En la época de Isaías, la Asiria y el Egipto eran las dos grandes potencias que aspiraban a dominar en Siria, y por esto se hacían la guerra. Pues dice Isaías que “en aquel día habrá camino de Egipto a Asiria y que el asirio irá a Egipto y el egipcio a Asiria; que los egipcios y asirios servirán a Yahvé. Aquel día Israel será tercero con el Egipto y la Asiria, como bendición en medio de la tierra, bendición de Yahvé Sebaot, que dice: “Bendito mi pueblo Egipto; Asiria, obra de mis manos, e Israel, mi heredad”. La guerra ha cesado; sólo reinará la paz.
Por eso, uno de los títulos que el mismo profeta da al Niño, sucesor de David, es el de “Príncipe de la paz, para dilatar el imperio y para una paz ilimitada”.

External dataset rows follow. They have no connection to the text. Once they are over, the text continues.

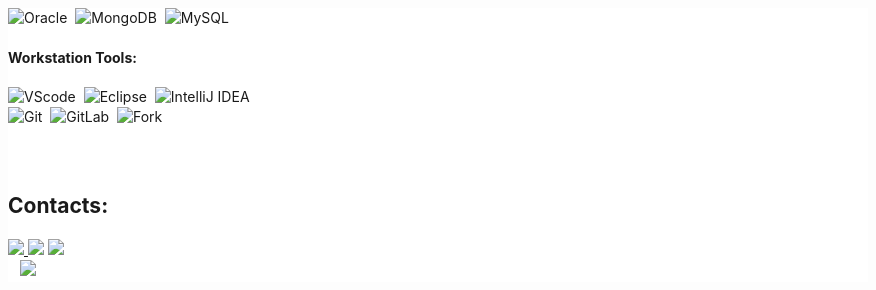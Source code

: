 ![Oracle](https://img.shields.io/badge/Oracle-darkred?style=for-the-badge&logo=oracle&logoColor=F80000)&nbsp;
![MongoDB](https://img.shields.io/badge/MongoDB-darkgreen?style=for-the-badge&logo=mongodb&logoColor=47A248)&nbsp;
![MySQL](https://img.shields.io/badge/MySQL-104D8E?style=for-the-badge&logo=mysql&logoColor=blue)&nbsp;

#### Workstation Tools:

![VScode](https://img.shields.io/badge/VSCode-104D8E?style=for-the-badge&logo=vsco&logoColor=009ACC)&nbsp;
![Eclipse](https://img.shields.io/badge/Eclipse-purple?style=for-the-badge&logo=eclipseide&logoColor=2C2255)&nbsp;
![IntelliJ IDEA](https://img.shields.io/badge/IntelliJ_IDEA-purple?style=for-the-badge&logo=intellijidea&logoColor=000000)&nbsp;
<br>
![Git](https://img.shields.io/badge/Git-darkred?style=for-the-badge&logo=git&logoColor=F05032)&nbsp;
![GitLab](https://img.shields.io/badge/GitLab-darkorange?style=for-the-badge&logo=gitlab&logoColor=FC6D26)&nbsp;
![Fork](https://img.shields.io/badge/Fork-blue?style=for-the-badge&logo=greasyfork&logoColor=lightblue)&nbsp;

&nbsp;
&nbsp;

## Contacts:

<div> 
<a href="https://www.instagram.com/renanjunior10" target="_blank"><img src="https://img.shields.io/badge/-Instagram-%23E4405F?style=for-the-badge&logo=instagram&logoColor=white">
</a>
<a href = "mailto:renanferreira102030@gmail.com"> <img src="https://img.shields.io/badge/-Gmail-%23333?style=for-the-badge&logo=gmail&logoColor=white" target="_blank"></a>
<a href="www.linkedin.com/in/renan-ferreira-souza" target="_blank"><img src="https://img.shields.io/badge/-LinkedIn-%230077B5?style=for-the-badge&logo=linkedin&logoColor=white"  target="_blank"></a> 
</div>&nbsp;&nbsp;
 

  
  
<img width=100% src="https://capsule-render.vercel.app/api?type=waving&height=150&color=gradient&text=Thank%20you&section=footer&reversal=false&textBg=false&fontColor=FFFFFF&fontSize=35&fontAlignY=79&animation=fadeIn"/>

Ezequiel abunda en el mismo pensamiento al afirmar que el pacto de paz que con Israel establecerá será un pacto eterno y que pondrá en medio de ellos su morada por los siglos, que El será su Dios y ellos serán su pueblo, “y las gentes sabrán que es Yahvé quien los santificará cuando esté su santuario en medio de ellos por los siglos”.
Pero esta paz no es una paz externa, impuesta y sostenida por la fuerza de las armas; “la paz será obra de la justicia, y el fruto de la justicia el reposo y la seguridad para siempre. Mi pueblo habitará en morada de paz, en habitación de seguridad, en asilo de reposo”·
Si ahora queremos entender el hondo sentido de todas estas promesas que el Espíritu Santo inspiraba a sus profetas, empecemos por recordar las palabras del divino Maestro que dicen: “No penséis que he venido a poner paz, sino espada. Porque he venido a separar al hombre de su padre, y a la hija de su madre, y a la nuera de su suegra, y los enemigos del hombre serán los de su casa”.

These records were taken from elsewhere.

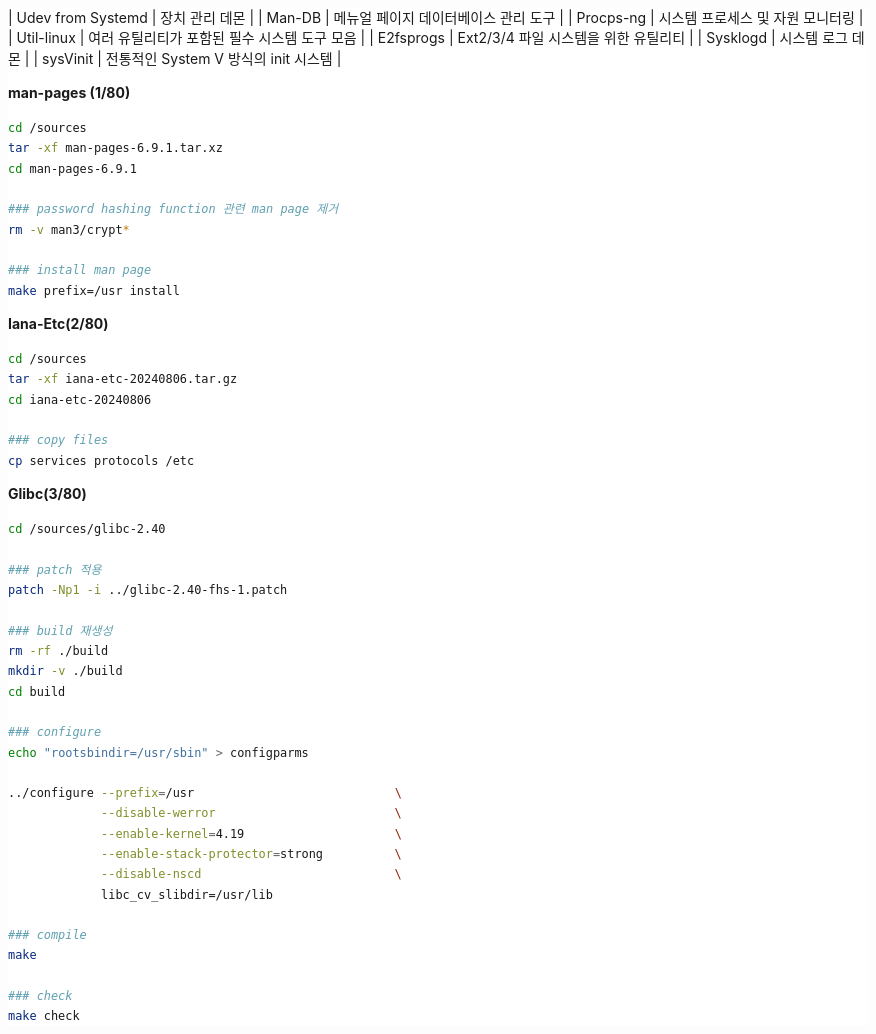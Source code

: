 | Udev from Systemd    | 장치 관리 데몬                                       |
| Man-DB               | 메뉴얼 페이지 데이터베이스 관리 도구                           |
| Procps-ng            | 시스템 프로세스 및 자원 모니터링                             |
| Util-linux           | 여러 유틸리티가 포함된 필수 시스템 도구 모음                      |
| E2fsprogs            | Ext2/3/4 파일 시스템을 위한 유틸리티                       |
| Sysklogd             | 시스템 로그 데몬                                      |
| sysVinit             | 전통적인 System V 방식의 init 시스템                     |

**man-pages (1/80)**

``` bash
cd /sources
tar -xf man-pages-6.9.1.tar.xz
cd man-pages-6.9.1

### password hashing function 관련 man page 제거
rm -v man3/crypt*

### install man page
make prefix=/usr install
```

**Iana-Etc(2/80)**

``` bash
cd /sources
tar -xf iana-etc-20240806.tar.gz
cd iana-etc-20240806

### copy files
cp services protocols /etc
```

**Glibc(3/80)**

```bash
cd /sources/glibc-2.40

### patch 적용
patch -Np1 -i ../glibc-2.40-fhs-1.patch

### build 재생성
rm -rf ./build
mkdir -v ./build
cd build

### configure
echo "rootsbindir=/usr/sbin" > configparms

../configure --prefix=/usr                            \
             --disable-werror                         \
             --enable-kernel=4.19                     \
             --enable-stack-protector=strong          \
             --disable-nscd                           \
             libc_cv_slibdir=/usr/lib

### compile
make

### check
make check

```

Esto significa que las luchas no cesarán en la tierra después que los ángeles cantaron “paz en la tierra a los hombres de buena voluntad.” Las guerras continúan entre los pueblos cada vez más feroces y destructores. El Señor, en su inescrutable providencia, las tolera y las ordena, como todas las cosas, a la salud de los elegidos. La paz exterior parece que no ha venido a la tierra con Cristo.

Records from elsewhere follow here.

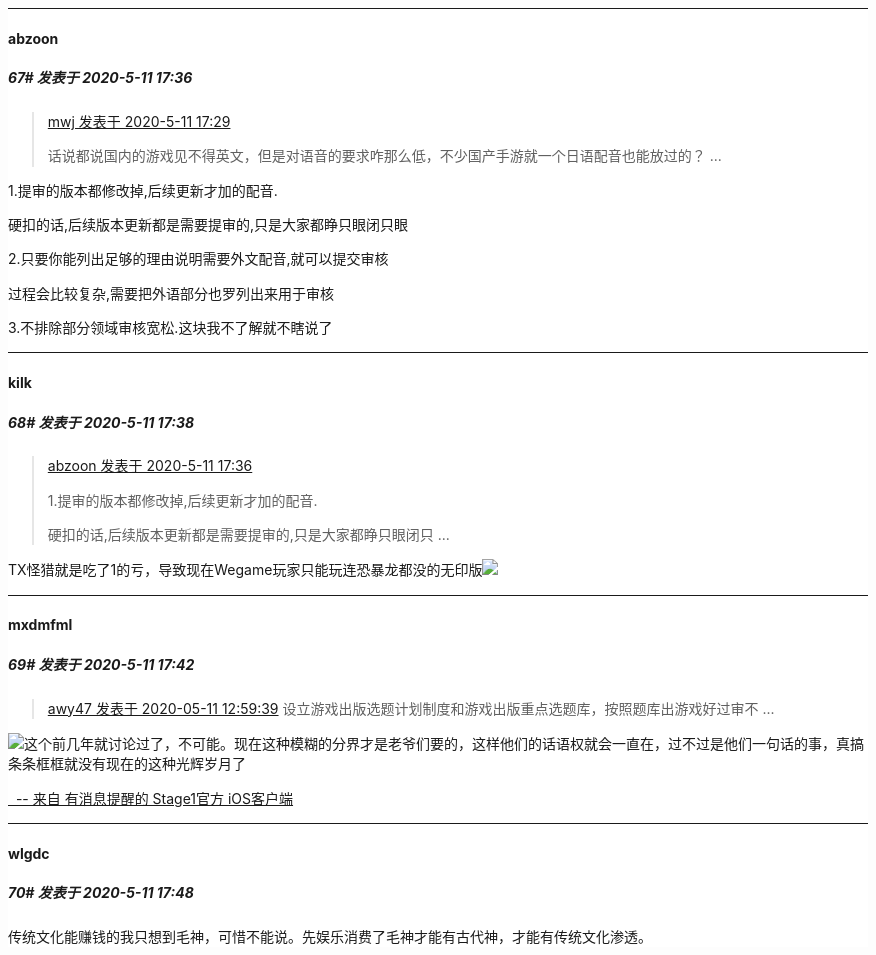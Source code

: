 
-----

####  abzoon  
##### 67#       发表于 2020-5-11 17:36


<blockquote><a href="httphttps://bbs.saraba1st.com/2b/forum.php?mod=redirect&amp;goto=findpost&amp;pid=47381145&amp;ptid=1933964" target="_blank">mwj 发表于 2020-5-11 17:29</a>

话说都说国内的游戏见不得英文，但是对语音的要求咋那么低，不少国产手游就一个日语配音也能放过的？ ...</blockquote>
1.提审的版本都修改掉,后续更新才加的配音.

硬扣的话,后续版本更新都是需要提审的,只是大家都睁只眼闭只眼

2.只要你能列出足够的理由说明需要外文配音,就可以提交审核

过程会比较复杂,需要把外语部分也罗列出来用于审核

3.不排除部分领域审核宽松.这块我不了解就不瞎说了


-----

####  kilk  
##### 68#       发表于 2020-5-11 17:38


<blockquote><a href="httphttps://bbs.saraba1st.com/2b/forum.php?mod=redirect&amp;goto=findpost&amp;pid=47381244&amp;ptid=1933964" target="_blank">abzoon 发表于 2020-5-11 17:36</a>

1.提审的版本都修改掉,后续更新才加的配音.

硬扣的话,后续版本更新都是需要提审的,只是大家都睁只眼闭只 ...</blockquote>
TX怪猎就是吃了1的亏，导致现在Wegame玩家只能玩连恐暴龙都没的无印版<img src="https://static.saraba1st.com/image/smiley/face2017/002.png" referrerpolicy="no-referrer">


-----

####  mxdmfml  
##### 69#       发表于 2020-5-11 17:42


<blockquote><a href="httphttps://bbs.saraba1st.com/2b/forum.php?mod=redirect&amp;goto=findpost&amp;pid=47377890&amp;ptid=1933964" target="_blank">awy47 发表于 2020-05-11 12:59:39</a>
设立游戏出版选题计划制度和游戏出版重点选题库，按照题库出游戏好过审不 ...</blockquote><img src="https://static.saraba1st.com/image/smiley/face2017/053.png" referrerpolicy="no-referrer">这个前几年就讨论过了，不可能。现在这种模糊的分界才是老爷们要的，这样他们的话语权就会一直在，过不过是他们一句话的事，真搞条条框框就没有现在的这种光辉岁月了

[  -- 来自 有消息提醒的 Stage1官方 iOS客户端](https://itunes.apple.com/fi/app/saraba1st/id1221237470?mt=8)


-----

####  wlgdc  
##### 70#       发表于 2020-5-11 17:48


传统文化能赚钱的我只想到毛神，可惜不能说。先娱乐消费了毛神才能有古代神，才能有传统文化渗透。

Pero en cuanto a la paz interior, que no son capaces de perturbar todos los accidentes exteriores, dice Jesús: “Bienaventurados los pacíficos, porque ellos serán llamados hijos de Dios”. Es que Dios es Dios de paz; y el Hijo de Dios vino a este mundo para traernos la paz. Por eso, al despedirse definitivamente de sus discípulos, les decía: “Mi paz os dejo, mi paz os doy; no como el mundo la da os la doy yo”. La paz que Cristo dejó a los suyos es fruto de la doble caridad de Dios y del prójimo, y el que en esta caridad vive, no siente turbación; goza de aquella paz que supera todo conocimiento humano, que los mundanos no alcanzan a entender, pero que los siervos de Dios gozan en lo íntimo de su corazón mientras llegue la paz eterna en el reino de los cielos, en que Dios se revelará verdadero Dios de paz.